Tags belong to the most fascinating things in WordPress. They organize content by semantics. Tags don’t care if a post is an essay, a quote, a gallery or a table. They tell you what the post is about.
Tags are all about meaning. And meaning depends on context. So shouldn’t tags as well?
The Same Thing, But Differently
Let me give you an example: Imagine I have an e-commerce website where I sell books. Technically, each book is a post, and as tags I use topics and author names. That way my customers can list all works of an author, and I can even use multiple authors per book. As categories I use types of publications such as “fiction”, “science”, “biography” and “reference”.

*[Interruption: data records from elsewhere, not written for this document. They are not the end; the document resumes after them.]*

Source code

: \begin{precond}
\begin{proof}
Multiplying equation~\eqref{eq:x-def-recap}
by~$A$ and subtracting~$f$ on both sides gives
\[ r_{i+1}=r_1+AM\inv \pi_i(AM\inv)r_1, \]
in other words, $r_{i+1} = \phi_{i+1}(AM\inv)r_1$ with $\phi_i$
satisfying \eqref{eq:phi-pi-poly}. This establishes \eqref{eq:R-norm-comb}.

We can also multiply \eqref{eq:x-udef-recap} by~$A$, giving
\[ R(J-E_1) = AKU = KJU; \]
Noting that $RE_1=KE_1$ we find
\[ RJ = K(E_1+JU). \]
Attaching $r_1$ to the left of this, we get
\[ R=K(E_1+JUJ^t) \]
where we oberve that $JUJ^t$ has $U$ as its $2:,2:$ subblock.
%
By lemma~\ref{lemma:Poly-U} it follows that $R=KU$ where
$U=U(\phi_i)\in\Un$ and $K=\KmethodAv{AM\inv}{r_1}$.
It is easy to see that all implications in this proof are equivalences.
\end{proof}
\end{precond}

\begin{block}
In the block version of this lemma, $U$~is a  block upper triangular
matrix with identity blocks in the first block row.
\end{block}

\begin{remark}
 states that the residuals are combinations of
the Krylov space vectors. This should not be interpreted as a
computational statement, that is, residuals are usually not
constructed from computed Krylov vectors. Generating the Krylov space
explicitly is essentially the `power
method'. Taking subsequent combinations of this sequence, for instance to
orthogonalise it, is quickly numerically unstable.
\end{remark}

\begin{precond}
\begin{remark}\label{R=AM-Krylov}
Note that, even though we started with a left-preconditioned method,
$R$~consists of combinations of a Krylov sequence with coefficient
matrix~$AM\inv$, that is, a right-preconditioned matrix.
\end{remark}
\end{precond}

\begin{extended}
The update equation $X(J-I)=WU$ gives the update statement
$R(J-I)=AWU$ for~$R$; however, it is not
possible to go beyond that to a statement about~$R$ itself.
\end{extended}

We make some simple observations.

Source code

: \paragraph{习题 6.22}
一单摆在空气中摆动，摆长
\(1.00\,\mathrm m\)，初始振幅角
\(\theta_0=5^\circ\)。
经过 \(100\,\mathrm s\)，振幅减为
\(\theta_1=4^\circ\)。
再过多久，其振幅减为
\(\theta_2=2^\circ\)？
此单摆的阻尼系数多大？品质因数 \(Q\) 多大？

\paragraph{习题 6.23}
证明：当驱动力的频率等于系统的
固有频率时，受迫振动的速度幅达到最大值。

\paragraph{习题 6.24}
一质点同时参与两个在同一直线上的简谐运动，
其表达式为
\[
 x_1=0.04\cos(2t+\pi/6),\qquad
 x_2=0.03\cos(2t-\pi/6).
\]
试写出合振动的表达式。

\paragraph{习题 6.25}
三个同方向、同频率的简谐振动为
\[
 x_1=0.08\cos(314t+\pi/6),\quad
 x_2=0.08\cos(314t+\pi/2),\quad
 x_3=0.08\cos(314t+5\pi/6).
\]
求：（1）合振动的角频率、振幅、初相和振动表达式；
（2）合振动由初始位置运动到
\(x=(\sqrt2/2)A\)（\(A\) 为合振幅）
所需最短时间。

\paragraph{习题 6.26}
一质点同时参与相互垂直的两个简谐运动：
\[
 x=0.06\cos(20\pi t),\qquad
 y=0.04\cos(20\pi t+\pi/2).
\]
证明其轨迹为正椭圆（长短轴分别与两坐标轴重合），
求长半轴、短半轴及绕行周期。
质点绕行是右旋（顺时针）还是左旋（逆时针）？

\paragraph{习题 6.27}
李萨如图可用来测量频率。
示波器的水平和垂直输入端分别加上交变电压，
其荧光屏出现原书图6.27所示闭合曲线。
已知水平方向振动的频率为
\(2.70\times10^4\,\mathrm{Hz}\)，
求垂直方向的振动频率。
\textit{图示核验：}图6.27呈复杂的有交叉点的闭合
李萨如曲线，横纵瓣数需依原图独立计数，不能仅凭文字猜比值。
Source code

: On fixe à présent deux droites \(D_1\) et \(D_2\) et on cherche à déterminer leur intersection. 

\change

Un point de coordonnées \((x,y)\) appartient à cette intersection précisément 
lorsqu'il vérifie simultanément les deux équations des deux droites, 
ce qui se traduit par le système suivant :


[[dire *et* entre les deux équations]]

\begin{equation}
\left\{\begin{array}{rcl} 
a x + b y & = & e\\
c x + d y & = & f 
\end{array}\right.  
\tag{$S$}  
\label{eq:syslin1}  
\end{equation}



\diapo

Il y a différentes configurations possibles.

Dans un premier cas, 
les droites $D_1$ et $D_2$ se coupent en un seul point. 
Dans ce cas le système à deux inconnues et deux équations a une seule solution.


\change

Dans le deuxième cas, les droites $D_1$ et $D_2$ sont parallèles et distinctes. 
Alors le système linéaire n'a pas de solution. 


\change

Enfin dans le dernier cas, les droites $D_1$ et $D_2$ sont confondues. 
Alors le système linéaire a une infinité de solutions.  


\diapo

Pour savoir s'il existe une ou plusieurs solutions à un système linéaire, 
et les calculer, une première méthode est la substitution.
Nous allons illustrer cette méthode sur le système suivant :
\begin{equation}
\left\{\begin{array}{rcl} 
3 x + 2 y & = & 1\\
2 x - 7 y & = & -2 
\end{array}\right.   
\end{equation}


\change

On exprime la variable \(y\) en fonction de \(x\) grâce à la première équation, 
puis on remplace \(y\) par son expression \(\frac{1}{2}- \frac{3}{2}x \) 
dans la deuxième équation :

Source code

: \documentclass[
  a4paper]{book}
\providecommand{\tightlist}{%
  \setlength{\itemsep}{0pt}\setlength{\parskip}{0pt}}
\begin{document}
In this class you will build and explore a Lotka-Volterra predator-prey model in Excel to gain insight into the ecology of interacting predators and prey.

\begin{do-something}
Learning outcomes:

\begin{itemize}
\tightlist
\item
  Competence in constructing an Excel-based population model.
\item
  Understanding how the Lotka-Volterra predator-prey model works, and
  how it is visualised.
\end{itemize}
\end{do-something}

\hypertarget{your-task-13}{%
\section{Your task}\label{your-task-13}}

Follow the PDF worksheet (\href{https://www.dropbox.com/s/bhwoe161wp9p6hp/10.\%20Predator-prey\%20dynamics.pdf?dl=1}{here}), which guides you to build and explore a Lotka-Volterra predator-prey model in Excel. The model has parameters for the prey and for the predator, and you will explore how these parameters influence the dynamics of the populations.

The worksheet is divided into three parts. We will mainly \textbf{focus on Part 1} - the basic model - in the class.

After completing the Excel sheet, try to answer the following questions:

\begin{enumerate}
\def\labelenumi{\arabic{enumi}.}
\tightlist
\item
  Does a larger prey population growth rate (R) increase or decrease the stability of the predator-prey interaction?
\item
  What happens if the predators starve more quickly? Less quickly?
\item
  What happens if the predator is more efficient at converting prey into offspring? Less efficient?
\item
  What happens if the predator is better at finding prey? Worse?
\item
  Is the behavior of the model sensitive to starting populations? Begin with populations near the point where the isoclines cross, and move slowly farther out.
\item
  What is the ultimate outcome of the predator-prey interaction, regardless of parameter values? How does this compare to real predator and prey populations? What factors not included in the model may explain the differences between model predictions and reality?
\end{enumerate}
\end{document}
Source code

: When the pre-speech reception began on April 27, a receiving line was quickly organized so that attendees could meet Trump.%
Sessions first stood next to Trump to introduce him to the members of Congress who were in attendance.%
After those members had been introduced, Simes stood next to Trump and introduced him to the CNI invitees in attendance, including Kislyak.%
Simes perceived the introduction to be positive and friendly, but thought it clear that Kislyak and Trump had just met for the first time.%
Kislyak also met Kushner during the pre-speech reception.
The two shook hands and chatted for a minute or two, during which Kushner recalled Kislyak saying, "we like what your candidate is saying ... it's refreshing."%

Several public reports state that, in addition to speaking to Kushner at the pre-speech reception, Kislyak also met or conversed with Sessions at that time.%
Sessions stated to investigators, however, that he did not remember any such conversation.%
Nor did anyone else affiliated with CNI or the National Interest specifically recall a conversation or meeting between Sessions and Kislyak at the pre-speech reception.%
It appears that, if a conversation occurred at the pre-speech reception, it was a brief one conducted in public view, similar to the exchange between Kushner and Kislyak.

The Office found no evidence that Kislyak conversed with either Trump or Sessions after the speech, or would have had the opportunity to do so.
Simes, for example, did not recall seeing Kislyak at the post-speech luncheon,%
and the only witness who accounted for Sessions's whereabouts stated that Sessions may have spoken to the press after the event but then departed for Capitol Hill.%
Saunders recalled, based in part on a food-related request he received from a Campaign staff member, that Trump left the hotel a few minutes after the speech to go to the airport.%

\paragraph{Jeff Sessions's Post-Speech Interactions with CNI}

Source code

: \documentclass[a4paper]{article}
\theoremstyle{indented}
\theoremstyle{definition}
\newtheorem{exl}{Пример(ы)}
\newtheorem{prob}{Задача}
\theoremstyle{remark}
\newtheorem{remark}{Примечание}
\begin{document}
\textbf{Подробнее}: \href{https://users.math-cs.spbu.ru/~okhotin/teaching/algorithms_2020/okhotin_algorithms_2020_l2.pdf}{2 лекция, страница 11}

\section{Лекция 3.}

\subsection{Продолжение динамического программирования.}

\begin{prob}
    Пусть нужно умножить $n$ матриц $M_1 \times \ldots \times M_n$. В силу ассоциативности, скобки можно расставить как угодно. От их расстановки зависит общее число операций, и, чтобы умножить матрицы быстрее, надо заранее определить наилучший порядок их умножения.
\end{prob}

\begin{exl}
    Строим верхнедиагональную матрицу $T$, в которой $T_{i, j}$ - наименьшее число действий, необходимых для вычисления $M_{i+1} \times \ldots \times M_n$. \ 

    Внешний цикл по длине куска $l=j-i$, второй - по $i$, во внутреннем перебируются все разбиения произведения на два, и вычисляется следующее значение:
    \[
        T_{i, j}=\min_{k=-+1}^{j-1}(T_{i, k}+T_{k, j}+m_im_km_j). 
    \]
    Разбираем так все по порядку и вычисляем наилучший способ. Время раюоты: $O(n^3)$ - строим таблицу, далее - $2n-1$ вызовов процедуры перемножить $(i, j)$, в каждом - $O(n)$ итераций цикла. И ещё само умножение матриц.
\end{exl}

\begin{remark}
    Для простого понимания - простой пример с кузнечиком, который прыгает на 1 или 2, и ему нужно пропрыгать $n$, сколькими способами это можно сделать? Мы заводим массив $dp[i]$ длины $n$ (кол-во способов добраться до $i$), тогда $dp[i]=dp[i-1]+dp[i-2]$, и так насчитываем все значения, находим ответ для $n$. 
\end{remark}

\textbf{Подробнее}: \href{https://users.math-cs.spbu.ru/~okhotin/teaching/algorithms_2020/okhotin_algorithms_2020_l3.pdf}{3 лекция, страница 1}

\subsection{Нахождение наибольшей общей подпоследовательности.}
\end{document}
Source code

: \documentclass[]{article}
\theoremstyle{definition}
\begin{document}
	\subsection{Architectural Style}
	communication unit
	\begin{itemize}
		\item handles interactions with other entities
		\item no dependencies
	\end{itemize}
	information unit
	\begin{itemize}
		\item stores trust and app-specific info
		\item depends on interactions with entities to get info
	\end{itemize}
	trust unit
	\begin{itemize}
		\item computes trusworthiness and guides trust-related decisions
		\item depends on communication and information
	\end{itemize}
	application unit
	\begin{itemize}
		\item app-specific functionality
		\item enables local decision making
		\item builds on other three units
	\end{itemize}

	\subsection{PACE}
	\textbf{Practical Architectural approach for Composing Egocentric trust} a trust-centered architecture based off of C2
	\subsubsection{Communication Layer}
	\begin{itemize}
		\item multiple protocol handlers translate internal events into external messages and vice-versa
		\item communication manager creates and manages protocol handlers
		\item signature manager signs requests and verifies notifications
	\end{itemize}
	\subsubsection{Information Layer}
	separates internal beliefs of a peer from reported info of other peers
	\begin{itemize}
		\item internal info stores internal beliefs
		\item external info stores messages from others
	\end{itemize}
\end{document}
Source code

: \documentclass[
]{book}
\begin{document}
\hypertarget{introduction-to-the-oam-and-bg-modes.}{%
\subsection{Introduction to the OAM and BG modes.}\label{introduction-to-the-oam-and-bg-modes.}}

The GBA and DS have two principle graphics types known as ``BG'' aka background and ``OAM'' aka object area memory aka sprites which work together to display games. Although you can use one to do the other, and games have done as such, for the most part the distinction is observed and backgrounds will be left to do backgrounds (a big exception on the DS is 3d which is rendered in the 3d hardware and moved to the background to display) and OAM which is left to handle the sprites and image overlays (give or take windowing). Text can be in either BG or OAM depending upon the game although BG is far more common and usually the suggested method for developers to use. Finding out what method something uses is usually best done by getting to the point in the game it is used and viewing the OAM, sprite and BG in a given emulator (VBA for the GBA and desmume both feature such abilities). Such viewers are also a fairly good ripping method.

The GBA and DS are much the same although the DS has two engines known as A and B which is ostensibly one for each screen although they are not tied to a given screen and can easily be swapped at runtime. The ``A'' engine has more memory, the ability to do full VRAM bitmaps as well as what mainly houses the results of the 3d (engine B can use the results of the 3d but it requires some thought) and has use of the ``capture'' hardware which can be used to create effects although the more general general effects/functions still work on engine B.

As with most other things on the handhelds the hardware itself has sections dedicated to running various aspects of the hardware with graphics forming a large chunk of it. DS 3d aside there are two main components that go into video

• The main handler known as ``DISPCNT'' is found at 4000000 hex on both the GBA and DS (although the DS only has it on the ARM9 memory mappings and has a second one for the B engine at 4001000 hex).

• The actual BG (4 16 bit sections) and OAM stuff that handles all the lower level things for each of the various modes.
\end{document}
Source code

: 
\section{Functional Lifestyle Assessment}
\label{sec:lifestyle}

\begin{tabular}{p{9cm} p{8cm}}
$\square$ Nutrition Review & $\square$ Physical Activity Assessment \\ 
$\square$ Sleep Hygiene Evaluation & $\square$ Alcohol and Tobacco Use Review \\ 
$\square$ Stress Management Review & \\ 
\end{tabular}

But then I discover that searching for authors can be ambiguous: I use the same tag “Edgar Allan Poe” both for Poe’s works and for books about Poe. Even though it is in both cases the same Poe, we are using his name in different meanings: Poe, the author, and Poe, the subject.
Is there a way how I could specify what I mean when I tag a book with “Poe”? Or: Is it possible to apply a tag only to a particular context? Clicking on “Edgar Allan Poe” usually takes me to a list of all books that are somehow related to him, but there should also be a way how to show only his works, or, alternatively, only books about him.
I quickly abandoned the idea to add the context in brackets, such as “Edgar Allan Poe (author)” and “Edgar Allan Poe (subject)”. I also experimented with a half-hearted workaround: I created two tags with the identical display name “Edgar Allan Poe” and different slugs,1 “edgar-allan-poe-author” and “edgar-allan-poe-subject”. But then it was impossible to know which oft them to use when editing a post because there you don’t see the slugs.
Adding Context on a Second Level
The solution that eventually proved to be the most practical and sustainable involves a second level to distinguish tags by their contexts. The tag “Edgar Allan Poe” appears now as a child under the parents “authors” and “subjects”. It is always the same tag, but each time in a different context.
The additional functionality was possible by developing the Tag Groups Premium plugin so that each tag can be a member of multiple groups. In each post I have now the option to select the tag in one of the available groups, or even all of them. “Edgar Allen Poe” can therefore appear both as an author and as the subject of book. Theoretically, a name can even appear as both – think of autobiographies.
How to Switch Between Global And Context-Aware Tags?
Let’s assume that the tags appear in a tag cloud that is organized in groups. That means that each group like “authors” or “subjects” has its own cloud of tags that appear in the respective context.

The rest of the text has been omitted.